Stored items from a collection:
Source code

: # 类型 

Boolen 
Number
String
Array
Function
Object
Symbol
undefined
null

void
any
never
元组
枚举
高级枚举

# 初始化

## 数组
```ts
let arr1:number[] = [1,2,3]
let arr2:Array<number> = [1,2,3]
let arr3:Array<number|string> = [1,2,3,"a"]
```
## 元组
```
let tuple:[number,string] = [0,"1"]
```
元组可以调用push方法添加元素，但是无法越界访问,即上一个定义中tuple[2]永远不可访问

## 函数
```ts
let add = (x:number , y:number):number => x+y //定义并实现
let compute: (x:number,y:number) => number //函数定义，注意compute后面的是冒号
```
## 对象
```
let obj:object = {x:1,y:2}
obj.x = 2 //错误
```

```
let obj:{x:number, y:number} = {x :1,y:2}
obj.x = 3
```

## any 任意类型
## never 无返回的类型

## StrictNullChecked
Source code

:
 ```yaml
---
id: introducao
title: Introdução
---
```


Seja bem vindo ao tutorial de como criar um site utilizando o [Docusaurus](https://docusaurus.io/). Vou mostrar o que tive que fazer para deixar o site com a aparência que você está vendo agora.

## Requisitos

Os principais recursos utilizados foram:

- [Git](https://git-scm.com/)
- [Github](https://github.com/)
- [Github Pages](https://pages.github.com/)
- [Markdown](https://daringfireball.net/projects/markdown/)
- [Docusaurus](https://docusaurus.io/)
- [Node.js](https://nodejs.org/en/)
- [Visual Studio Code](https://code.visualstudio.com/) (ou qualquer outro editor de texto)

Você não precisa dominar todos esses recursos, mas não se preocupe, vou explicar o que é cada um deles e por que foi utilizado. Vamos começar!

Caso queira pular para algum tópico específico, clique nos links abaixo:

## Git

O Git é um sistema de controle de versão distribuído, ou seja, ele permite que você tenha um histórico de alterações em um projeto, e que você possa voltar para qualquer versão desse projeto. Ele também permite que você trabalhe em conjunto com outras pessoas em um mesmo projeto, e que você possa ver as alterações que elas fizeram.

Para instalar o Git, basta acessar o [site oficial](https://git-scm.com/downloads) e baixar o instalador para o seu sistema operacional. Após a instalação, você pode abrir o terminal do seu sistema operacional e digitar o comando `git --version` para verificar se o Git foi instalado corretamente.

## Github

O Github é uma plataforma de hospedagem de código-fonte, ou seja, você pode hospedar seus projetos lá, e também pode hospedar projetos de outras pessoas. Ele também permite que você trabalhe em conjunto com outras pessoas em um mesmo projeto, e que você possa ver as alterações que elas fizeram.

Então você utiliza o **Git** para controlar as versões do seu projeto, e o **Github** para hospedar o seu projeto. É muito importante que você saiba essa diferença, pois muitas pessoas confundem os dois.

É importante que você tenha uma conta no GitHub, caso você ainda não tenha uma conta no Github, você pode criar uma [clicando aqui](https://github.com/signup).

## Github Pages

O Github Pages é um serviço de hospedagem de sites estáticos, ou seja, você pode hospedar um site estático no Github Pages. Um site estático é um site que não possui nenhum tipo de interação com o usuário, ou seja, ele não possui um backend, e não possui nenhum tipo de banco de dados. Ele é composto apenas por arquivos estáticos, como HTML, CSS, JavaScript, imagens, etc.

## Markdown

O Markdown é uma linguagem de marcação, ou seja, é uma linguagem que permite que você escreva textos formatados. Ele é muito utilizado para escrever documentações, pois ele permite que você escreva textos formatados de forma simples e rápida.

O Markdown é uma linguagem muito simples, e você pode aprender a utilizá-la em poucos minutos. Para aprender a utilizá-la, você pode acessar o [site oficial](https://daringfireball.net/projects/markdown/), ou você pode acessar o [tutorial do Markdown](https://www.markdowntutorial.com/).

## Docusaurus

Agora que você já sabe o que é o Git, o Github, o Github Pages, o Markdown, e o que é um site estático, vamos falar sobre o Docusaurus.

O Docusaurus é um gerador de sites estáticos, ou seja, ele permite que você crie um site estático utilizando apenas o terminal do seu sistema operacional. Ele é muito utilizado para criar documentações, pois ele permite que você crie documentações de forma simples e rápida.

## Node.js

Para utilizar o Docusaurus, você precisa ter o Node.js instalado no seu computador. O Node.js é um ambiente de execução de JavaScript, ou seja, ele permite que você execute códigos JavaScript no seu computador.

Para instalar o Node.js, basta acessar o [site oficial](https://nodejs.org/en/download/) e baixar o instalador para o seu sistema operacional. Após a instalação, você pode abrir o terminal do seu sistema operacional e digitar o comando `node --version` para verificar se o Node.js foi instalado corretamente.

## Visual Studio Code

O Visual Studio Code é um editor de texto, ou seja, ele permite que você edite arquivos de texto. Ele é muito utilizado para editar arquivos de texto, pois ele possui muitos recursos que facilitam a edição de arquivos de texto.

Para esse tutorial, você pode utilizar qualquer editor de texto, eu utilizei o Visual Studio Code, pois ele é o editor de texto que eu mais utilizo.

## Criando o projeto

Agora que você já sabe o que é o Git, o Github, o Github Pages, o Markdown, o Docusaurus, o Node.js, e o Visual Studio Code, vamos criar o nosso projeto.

-- Action item --
Tally every line above that has the word "conjunto", and report the total with no other words.

-- Response area --
2